Friday, December 20, 2013

10 Reason Why I Won't Lose Weight Next Year

As we creep up on the New Year, I've already started thinking about what special New Years Resolution I need to write down this year, that I will give up on by February 2nd. This is much harder then I imagined. So far on my list I have:

-Be more awesome (not humanly possible, although I'm sure I can make a run at the Awesome Guy of the Year Award again this year. 28 years running! I know I've got my vote!)

-Clip my toe nails. (The keep getting snagged in the shag carpet in my lounge. However, I can now perch from any tree in my back yard and just hang for hours)

-Start wearing underwear (still up for debate)

There is one item I won't be putting on my list this year though. That item is losing weight. It's a nice thought and all, but lets face it, it isn't going to happen. Let me state my case as to why:

10: I'm lazy. I probably didn't need to explain that, but it still is on the list.

9: I enjoy my sleep. Why would I ever want to get up extra early, just so I can put my body through an extraneous work out when I could just be home asleep? That's a no brainer, if you ask me. 

8: Oreos. Oh, how I love Oreos! I love dipping those tasty cookies into some milk. Sometimes, I take them apart and scrape the white filling off with my teeth. Other times, I sit there licking it off, like a cow on a salt lick. Oreos are so incredible. 

7: The TV. My loyal companion the television. What makes for a better Saturday night than a tub of Karamel Sutra and some SNL? Plus, I just bought a bunch of Futurama on DVD. That is hours and hours of great entertainment. I won't have to move for weeks! 

6: The Gym Membership Card. I mean come on, do I really want to be one of those guys? One of those guys that is so cool, because his membership card dangles from his key ring and everybody knows he works out. Yes, actually, I really do. However, being a fat dude, people see the membership card dangle and all they really think is, "oh cute, he thinks he's a gym guy." 

5: Netflix. Oh, thank God I have Netflix now! The tedious days of walking across the street to the local Red Box are done. That was just useless exercise I was being forced to do for movies. Now I don't even have to move from the pre-creased spot on the couch and just stream endless movies! Thank God for Netflix!

4: The Work Out attire. Again, fat guy in work out attire. Not the best look for anybody. I try to look good at all times, and this doesn't fall in to that "looking good at all times" for me. Work out clothes for men are not very complimentary when you look like your 3 months past due. 

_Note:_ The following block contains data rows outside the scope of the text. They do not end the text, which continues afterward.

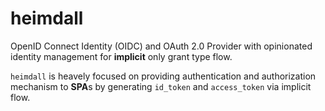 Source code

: # heimdall

OpenID Connect Identity (OIDC) and OAuth 2.0 Provider with opinionated identity management for **implicit** only grant type flow.

`heimdall` is heavely focused on providing authentication and authorization mechanism to **SPA**s by generating `id_token` and `access_token` via implicit flow.
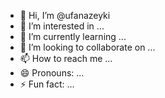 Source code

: - 👋 Hi, I’m @ufanazeyki
- 👀 I’m interested in ...
- 🌱 I’m currently learning ...
- 💞️ I’m looking to collaborate on ...
- 📫 How to reach me ...
- 😄 Pronouns: ...
- ⚡ Fun fact: ...

<!---
ufanazeyki/ufanazeyki is a ✨ special ✨ repository because its `README.md` (this file) appears on your GitHub profile.
You can click the Preview link to take a look at your changes.
--->

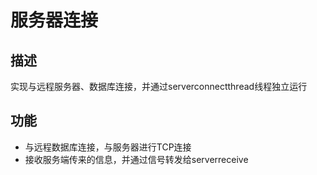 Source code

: # 服务器连接
## 描述
实现与远程服务器、数据库连接，并通过serverconnectthread线程独立运行

## 功能
- 与远程数据库连接，与服务器进行TCP连接
- 接收服务端传来的信息，并通过信号转发给serverreceive
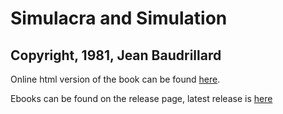 # Simulacra and Simulation #

## Copyright, 1981, Jean Baudrillard ##

Online html version of the book can be found [here](https://czerwonamaupa.github.io/Simulacra-and-Simulation/).

Ebooks can be found on the release page, latest release is [here](https://github.com/czerwonamaupa/Simulacra-and-Simulation/releases/tag/v1.0)
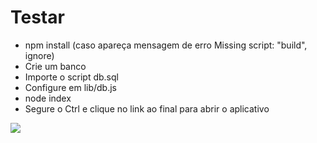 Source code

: # Testar

- npm install (caso apareça mensagem de erro Missing script: "build", ignore)
- Crie um banco
- Importe o script db.sql
- Configure em lib/db.js
- node index
- Segure o Ctrl e clique no link ao final para abrir o aplicativo


![]('img/crud2.png')
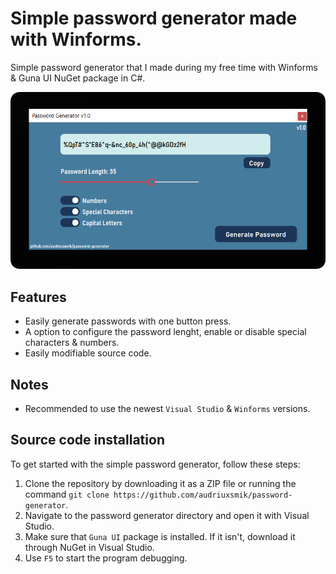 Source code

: <p align="center">
 
</p>

# Simple password generator made with Winforms. 

Simple password generator that I made during my free time with Winforms & Guna UI NuGet package in C#.

![alt text](https://raw.githubusercontent.com/audriuxsmik/password-generator/main/preview.png)

## Features

- Easily generate passwords with one button press. 
- A option to configure the password lenght, enable or disable special characters & numbers.
- Easily modifiable source code.

## Notes

- Recommended to use the newest `Visual Studio` & `Winforms` versions.

## Source code installation

To get started with the simple password generator, follow these steps:

1. Clone the repository by downloading it as a ZIP file or running the command `git clone https://github.com/audriuxsmik/password-generator`.
2. Navigate to the password generator directory and open it with Visual Studio.
3. Make sure that `Guna UI` package is installed. If it isn't, download it through NuGet in Visual Studio.
4. Use `F5` to start the program debugging.


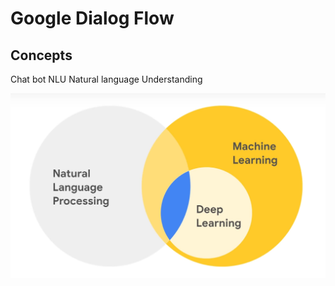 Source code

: # Google Dialog Flow

## Concepts

Chat bot
NLU Natural language Understanding

![Natural Language Processing](NLU.png)
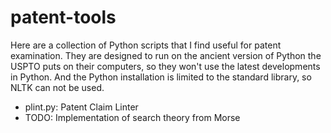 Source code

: # patent-tools

Here are a collection of Python scripts that I find useful for patent examination. They are designed to run on the ancient version of Python the USPTO puts on their computers, so they won't use the latest developments in Python. And the Python installation is limited to the standard library, so NLTK can not be used.

- plint.py: Patent Claim Linter
- TODO: Implementation of search theory from Morse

3: They still sell popcorn and massive sodas at the movies. Until popcorn and soda cease to exist at movie theaters, I will be there buying it. Nothing makes a movie better then some popcorn and a Coke.  You can even pour some M&M's in the hot popcorn! I'm pretty sure that's how most people make it through a Tyler Perry movie. If it wasn't for their popcorn and soda, they will have killed themselves 10 minutes into it. 

2: The Snuggie. Just another reason for me to continue to be lazy. Seriously, why would I get up to go to the gym, or even get ready for the day, when I have the comfort of a Snuggie? Plus, it came with this awesome book light, so now I can see the numbers on my remote easier at night. You just clip it to the top of your remote, and you have hours of coziness wrapped in your Snuggie. If I do have to get up and go out, I'm pretty sure that as long as I tie the back up it passes for appropriate attire at Walmart. 

1: The number 1 spot. This spot would have normally been reserved for the Twinkie. Due to horrible events around the world though, my beloved Twinkie is no more. I now have to find some other type of cream filled pastry to replace the wonderful Twinkie. Something sweet and tasty. Maybe another creme filled pastry to fill the Twinkie shaped hole in my soul. It seems impossible to do. In my small, irregular beating, clogged heart, there is nothing greater than the Twinkie. 

May you Rest in Peace my little golden friend. 

I have decided his successor will be, The Moon Pie. While it may not be the Twinkie, it still is absolutely delicious and will just have to do. 

Nothing quite like a chocolaty, crunchy, sweet Moon Pie! 

Well, I think my list proves me right. I won't be losing any weight this year. There are just too many great things to do around my house and around my food. Many times around the food in my house. People should really expect everybody to pack on the pounds during the holidays. When I say say pack on the pounds, I'm not meaning just a few extra pounds. I'm meaning poundage in the weight of a new appendage. My neighbors go door to door handing out homemade Pound Cake. It says it in the name! Pound Cake! Yeah, there is no way I am losing weight this year. 

I guess it's time to put away this silly list, seeing as it's useless. Time to kick back and watch some Futurama! I've got my Pound Cake and Karamel Sutra by my side, and I am wrapped tight in my Snuggie. Now this is living life! 

Do they still sell chamber pots? I could use one of those by the couch too. 

 While my resolutions are already dying, I hope all of you have better luck on your New Years Resolutions.